In this talk I will reflect on Barthes’s concept and practice of research as it emerges in his lectures and seminars at the Collège de France. Barthes offers a compelling demonstration of what it might be to change ‘the rhetorical conditions of the intellectual’; I will discuss some of the ways in which that sense of possibility has impacted on my own approach to writing, teaching and doing research. In particular, I will describe two projects directly informed by Barthes’s late work: a publication titled Exercise in Pathetic Criticism (Information as Material, 2011) and a recent novel-writing experiment with Fine Art students at Paris College of Art.
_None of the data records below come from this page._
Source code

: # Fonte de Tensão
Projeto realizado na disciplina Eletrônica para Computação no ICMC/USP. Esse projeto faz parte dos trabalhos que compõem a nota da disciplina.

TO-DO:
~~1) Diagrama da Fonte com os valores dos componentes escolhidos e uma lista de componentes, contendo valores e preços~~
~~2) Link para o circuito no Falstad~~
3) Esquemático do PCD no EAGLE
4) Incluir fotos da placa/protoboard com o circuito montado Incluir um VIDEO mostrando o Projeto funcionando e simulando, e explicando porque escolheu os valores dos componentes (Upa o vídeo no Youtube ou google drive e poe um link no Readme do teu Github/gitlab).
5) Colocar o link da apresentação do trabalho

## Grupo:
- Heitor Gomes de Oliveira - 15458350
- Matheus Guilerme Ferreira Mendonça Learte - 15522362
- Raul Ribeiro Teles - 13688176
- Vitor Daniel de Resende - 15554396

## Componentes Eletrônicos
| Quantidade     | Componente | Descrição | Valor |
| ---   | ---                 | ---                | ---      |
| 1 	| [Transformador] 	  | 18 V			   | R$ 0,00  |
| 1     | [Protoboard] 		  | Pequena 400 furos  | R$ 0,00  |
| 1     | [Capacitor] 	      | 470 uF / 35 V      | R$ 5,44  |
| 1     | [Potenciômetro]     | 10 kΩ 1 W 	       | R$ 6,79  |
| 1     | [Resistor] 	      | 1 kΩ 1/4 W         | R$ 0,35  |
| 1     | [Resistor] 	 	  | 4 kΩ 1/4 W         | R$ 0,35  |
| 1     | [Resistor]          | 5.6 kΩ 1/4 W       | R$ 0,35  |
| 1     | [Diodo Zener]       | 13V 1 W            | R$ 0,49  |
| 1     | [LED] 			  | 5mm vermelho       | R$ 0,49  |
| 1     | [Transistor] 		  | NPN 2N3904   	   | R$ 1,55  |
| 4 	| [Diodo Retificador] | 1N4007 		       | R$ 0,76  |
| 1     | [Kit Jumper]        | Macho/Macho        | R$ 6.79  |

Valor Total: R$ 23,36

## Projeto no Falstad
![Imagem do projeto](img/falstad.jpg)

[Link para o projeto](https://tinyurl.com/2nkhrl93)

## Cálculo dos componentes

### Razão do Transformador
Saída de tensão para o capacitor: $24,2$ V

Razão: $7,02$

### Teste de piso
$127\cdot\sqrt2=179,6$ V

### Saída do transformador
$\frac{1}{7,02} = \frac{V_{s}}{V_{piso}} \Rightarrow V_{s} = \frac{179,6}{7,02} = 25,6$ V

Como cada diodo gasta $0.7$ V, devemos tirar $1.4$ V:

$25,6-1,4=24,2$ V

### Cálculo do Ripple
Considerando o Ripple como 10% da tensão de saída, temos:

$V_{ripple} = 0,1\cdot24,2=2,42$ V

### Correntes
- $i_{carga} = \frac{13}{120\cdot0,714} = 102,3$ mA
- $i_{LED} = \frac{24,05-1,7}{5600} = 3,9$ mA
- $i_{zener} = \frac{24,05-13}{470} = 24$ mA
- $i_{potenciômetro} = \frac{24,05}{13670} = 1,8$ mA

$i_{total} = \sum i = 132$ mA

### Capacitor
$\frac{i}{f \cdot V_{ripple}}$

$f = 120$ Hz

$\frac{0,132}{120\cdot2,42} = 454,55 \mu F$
Thursday 27 February 2014: Dr Neil Badmington (Cardiff University), ‘Bored with Barthes’.

As a child, I was bored often and greatly. This evidently began very early, it has continued my whole life, in gusts (increasingly rare, it is true, thanks to work and to friends), and it has always been obvious […] Might boredom therefore be my hysteria?‘ These lines appear near the beginning of Roland Barthes par Roland Barthes (1975) – a book that hints elsewhere that its creation was beset by boredom. With a particular emphasis upon the posthumous Carnets du voyage en Chine (2009), this talk addresses the place of ennui in the work of Roland Barthes – a place more substantial than the index to the Oeuvres complètes implies – and notes that scholarly studies of boredom have tended to overlook Barthes’s observations on the subject. If Roland Barthes is, as Steven Ungar proposed many years ago, a ‘professor of desire’, I argue here that he is also a professor of boredom.

Monday 17 March 2014: Professor Daniel Brewer (Leverhulme Visiting Professor, University of Minnesota), ‘The French Enlightenment Today?’.

Be it as historical period, as philosophical and intellectual movement or as social and political event, the Enlightenment has been seen to signal the beginnings of modernity, as a past moment that at once betokens the present.  The Enlightenment is thus a moment that in some sense is also our own. But what do these moments share, past and present, how are they joined, and what future do they make thinkable?  This paper traces the haunting afterlife of the Enlightenment, a legacy that perhaps can no longer be recounted in the heroic, emancipatory mode. The techtonics of contemporary disciplinary shifts regarding the Enlightenment suggest a way to engage in a critical reassessment of the French Enlightenment today.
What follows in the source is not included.